Required work: Show every line of the data below that includes the word "possibilité".

Records supplied:

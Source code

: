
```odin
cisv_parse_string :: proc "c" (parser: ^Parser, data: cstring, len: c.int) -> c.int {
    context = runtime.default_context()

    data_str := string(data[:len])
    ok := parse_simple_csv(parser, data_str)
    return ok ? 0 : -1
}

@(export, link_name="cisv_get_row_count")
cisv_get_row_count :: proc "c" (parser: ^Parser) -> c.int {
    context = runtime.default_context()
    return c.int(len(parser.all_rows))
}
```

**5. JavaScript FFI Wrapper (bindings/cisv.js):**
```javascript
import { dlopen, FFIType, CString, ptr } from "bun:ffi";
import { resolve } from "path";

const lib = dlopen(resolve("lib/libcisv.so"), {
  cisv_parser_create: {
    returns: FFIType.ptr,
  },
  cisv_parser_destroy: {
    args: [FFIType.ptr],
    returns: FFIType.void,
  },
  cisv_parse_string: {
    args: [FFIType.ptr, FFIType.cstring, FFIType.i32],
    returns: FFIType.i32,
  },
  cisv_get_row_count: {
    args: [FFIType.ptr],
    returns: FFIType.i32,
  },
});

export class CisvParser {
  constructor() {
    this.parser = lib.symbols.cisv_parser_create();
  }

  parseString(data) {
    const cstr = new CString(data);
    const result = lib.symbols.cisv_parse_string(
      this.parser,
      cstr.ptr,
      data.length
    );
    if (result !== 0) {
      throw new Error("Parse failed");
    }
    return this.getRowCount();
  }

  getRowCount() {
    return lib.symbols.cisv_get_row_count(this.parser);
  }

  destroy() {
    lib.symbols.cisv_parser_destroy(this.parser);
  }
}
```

* * *

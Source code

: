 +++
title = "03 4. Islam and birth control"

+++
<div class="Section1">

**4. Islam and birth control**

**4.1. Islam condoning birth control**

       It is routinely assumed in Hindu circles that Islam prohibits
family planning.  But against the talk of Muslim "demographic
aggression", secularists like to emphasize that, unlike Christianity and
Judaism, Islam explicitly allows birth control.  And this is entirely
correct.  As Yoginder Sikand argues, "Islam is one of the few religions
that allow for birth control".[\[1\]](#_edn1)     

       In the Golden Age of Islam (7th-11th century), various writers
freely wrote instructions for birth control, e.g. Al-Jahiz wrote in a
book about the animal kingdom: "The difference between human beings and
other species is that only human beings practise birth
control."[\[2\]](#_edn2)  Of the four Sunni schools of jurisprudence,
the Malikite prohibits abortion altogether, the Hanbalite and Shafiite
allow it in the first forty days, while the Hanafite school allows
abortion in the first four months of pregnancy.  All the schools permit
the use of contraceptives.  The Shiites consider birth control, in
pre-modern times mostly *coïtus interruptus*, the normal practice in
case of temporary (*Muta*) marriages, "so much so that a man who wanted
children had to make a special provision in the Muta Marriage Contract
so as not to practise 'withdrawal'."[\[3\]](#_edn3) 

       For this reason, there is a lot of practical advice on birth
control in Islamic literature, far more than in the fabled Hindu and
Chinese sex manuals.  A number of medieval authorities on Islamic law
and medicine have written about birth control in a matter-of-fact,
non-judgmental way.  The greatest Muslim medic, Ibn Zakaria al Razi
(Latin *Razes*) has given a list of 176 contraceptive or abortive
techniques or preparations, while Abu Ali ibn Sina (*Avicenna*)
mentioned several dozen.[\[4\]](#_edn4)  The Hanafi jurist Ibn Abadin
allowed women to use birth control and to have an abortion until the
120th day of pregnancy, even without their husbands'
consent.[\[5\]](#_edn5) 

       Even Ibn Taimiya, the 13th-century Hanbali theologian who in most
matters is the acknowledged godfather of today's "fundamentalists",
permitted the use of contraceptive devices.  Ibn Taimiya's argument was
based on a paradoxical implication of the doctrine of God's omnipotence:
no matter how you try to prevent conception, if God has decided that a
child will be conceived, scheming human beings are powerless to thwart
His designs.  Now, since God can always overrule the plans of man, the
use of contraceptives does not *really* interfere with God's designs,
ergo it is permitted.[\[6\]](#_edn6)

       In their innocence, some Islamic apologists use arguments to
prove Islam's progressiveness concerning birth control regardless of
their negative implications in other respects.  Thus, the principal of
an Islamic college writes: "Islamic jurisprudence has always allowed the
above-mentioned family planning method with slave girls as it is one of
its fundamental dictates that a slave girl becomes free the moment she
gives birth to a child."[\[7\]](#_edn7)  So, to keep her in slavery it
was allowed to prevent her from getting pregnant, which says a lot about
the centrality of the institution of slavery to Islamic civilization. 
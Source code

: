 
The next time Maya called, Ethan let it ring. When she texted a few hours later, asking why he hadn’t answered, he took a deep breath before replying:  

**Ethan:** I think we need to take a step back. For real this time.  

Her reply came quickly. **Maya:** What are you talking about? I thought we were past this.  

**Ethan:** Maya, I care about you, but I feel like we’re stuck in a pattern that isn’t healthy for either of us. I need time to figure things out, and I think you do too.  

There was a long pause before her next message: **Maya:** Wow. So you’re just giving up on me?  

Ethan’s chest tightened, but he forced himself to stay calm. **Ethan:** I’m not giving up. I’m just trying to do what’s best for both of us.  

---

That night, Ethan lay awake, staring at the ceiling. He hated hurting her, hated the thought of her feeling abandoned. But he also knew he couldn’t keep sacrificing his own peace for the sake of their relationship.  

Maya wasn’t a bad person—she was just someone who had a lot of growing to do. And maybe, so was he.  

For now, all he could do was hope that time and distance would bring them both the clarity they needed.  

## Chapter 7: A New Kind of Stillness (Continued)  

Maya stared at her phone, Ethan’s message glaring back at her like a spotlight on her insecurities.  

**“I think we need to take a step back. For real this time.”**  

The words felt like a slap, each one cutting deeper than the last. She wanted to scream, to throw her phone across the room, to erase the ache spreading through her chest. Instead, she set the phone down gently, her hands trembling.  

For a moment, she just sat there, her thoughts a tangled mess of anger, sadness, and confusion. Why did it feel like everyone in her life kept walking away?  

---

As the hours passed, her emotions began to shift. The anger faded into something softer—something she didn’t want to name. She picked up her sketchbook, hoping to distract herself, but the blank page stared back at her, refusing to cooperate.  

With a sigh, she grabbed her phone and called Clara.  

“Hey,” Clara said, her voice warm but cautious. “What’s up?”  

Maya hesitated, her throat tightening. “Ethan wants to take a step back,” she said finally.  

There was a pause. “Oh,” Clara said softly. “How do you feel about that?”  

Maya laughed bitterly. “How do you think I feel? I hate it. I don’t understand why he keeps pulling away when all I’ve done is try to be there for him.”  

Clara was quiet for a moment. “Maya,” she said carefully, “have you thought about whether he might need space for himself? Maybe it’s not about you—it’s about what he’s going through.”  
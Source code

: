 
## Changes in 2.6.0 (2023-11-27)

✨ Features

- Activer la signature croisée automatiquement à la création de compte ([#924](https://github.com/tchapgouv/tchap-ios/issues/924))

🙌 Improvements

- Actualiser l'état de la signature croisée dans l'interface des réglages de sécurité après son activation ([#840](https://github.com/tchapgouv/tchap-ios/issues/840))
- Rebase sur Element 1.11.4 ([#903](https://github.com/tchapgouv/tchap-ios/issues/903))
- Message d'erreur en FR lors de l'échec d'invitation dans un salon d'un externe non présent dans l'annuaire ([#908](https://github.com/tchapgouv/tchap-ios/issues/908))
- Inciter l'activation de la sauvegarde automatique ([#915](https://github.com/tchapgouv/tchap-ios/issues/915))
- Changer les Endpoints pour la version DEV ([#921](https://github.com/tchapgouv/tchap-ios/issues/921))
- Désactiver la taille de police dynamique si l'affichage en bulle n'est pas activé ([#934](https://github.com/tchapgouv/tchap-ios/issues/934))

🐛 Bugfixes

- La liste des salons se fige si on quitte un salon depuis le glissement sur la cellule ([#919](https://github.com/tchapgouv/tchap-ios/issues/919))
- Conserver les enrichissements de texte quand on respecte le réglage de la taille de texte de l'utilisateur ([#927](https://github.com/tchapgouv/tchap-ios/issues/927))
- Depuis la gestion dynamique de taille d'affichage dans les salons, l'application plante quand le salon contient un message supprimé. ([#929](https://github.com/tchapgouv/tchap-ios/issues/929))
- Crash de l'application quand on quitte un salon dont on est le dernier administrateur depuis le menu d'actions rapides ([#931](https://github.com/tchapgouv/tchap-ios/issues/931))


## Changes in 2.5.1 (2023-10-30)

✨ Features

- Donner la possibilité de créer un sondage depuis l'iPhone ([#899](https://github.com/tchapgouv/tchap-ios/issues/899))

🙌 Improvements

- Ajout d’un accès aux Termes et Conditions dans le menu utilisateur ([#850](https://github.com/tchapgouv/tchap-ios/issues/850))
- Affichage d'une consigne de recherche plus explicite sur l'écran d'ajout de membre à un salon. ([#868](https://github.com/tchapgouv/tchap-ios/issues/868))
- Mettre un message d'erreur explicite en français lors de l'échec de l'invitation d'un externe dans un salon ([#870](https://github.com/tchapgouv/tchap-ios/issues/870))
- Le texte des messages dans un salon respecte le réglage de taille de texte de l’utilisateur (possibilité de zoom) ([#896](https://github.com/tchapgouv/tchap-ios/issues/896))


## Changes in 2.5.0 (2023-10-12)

---

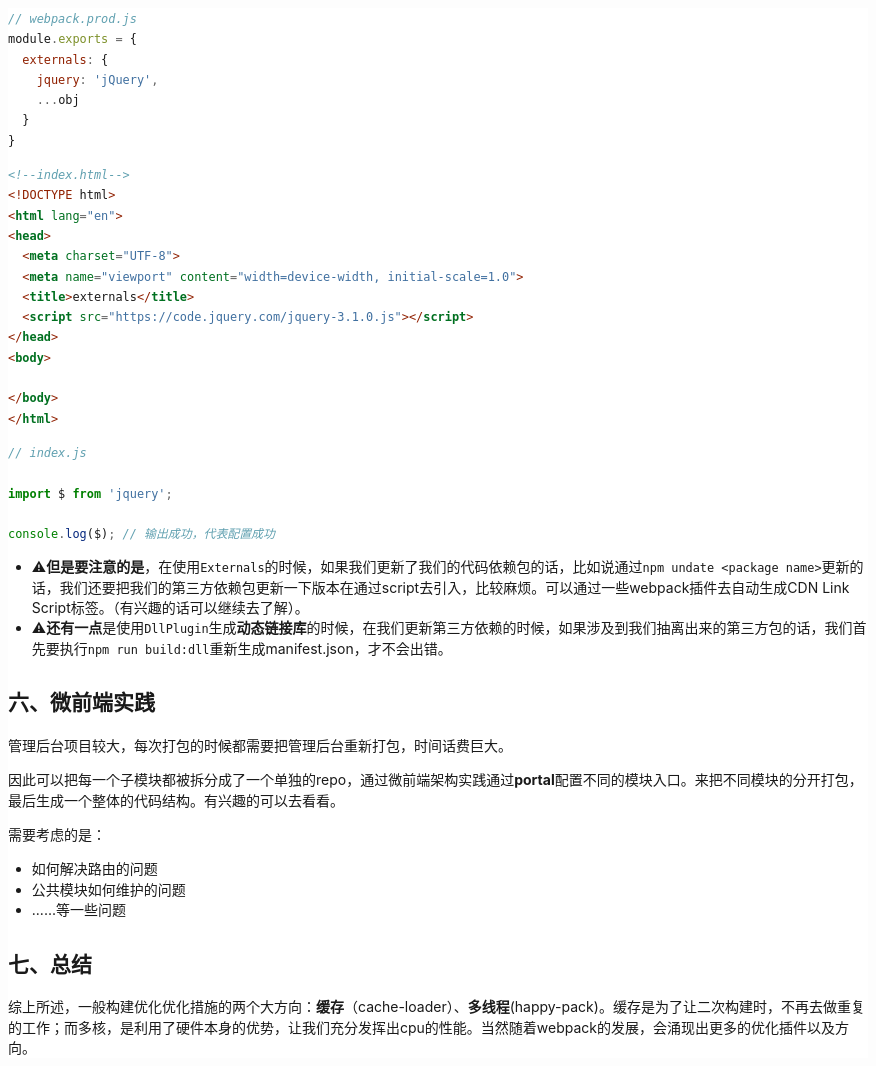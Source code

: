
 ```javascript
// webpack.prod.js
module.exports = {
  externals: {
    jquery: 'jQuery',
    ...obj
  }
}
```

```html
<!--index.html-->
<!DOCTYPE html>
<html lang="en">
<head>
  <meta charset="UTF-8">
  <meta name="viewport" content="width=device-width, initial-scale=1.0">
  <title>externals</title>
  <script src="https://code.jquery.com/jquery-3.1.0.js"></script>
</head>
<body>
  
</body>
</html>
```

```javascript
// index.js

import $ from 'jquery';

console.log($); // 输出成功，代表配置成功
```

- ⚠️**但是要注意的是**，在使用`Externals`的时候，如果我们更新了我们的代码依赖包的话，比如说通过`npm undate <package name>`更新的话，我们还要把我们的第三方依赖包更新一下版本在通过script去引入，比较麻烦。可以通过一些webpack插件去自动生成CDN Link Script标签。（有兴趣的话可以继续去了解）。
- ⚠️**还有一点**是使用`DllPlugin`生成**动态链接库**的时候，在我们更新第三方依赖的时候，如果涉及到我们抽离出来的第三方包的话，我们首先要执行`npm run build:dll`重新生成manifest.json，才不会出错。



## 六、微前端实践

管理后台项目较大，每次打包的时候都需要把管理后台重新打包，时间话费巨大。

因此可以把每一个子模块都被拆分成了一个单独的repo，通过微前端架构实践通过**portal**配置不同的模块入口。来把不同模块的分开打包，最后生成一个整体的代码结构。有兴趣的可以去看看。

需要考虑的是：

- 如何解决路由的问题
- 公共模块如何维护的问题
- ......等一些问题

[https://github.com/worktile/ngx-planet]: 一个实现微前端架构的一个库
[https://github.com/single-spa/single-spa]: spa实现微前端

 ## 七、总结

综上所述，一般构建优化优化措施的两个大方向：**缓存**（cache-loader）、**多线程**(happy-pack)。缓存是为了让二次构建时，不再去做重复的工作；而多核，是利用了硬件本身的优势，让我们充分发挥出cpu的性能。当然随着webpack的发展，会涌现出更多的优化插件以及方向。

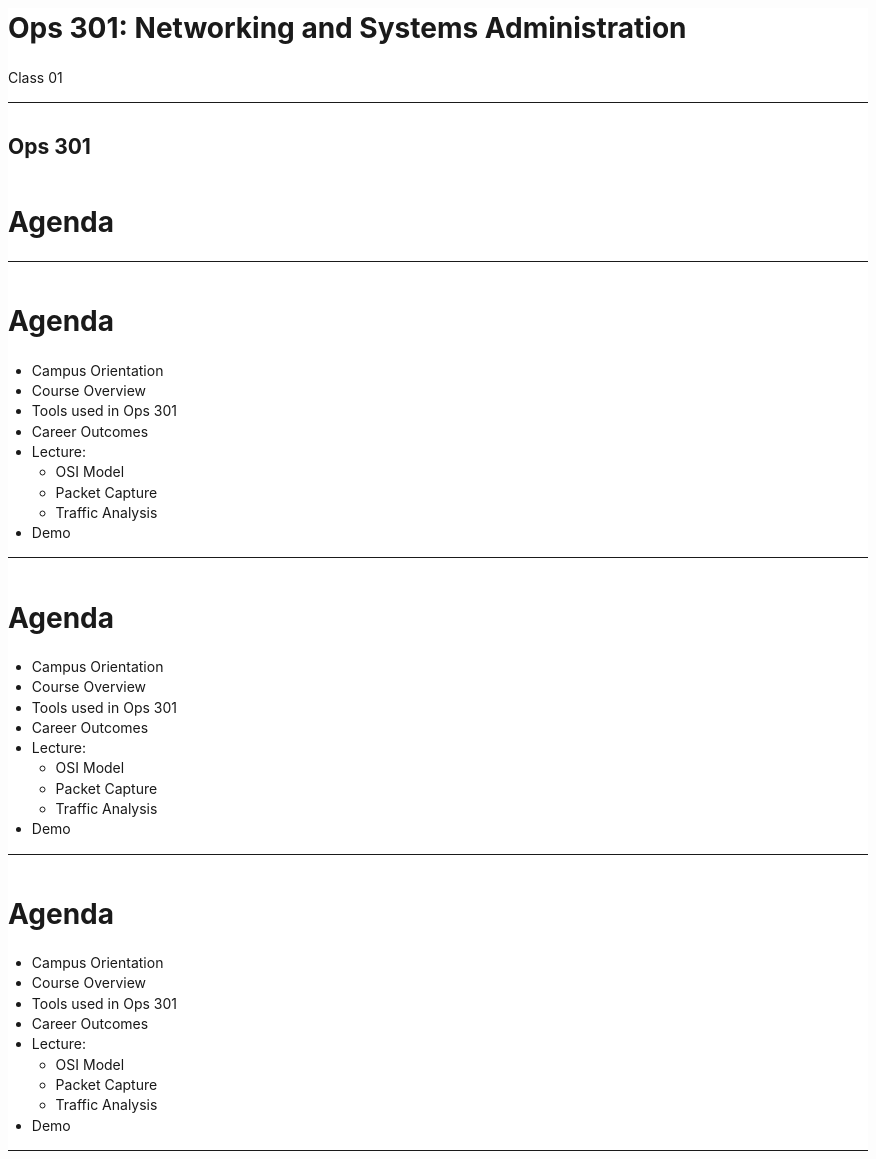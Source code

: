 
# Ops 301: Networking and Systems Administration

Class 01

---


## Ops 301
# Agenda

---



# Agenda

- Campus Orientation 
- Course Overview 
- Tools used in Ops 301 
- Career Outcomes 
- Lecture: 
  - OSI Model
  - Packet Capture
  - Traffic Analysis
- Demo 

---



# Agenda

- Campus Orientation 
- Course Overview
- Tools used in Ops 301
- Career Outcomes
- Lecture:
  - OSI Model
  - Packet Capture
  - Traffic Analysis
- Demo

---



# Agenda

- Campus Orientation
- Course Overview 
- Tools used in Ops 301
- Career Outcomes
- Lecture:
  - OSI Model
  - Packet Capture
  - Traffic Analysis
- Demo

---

Solution to the problem:
- Donner la possibilité de créer un sondage depuis l'iPhone ([#899](https://github.com/tchapgouv/tchap-ios/issues/899))
- Le texte des messages dans un salon respecte le réglage de taille de texte de l’utilisateur (possibilité de zoom) ([#896](https://github.com/tchapgouv/tchap-ios/issues/896))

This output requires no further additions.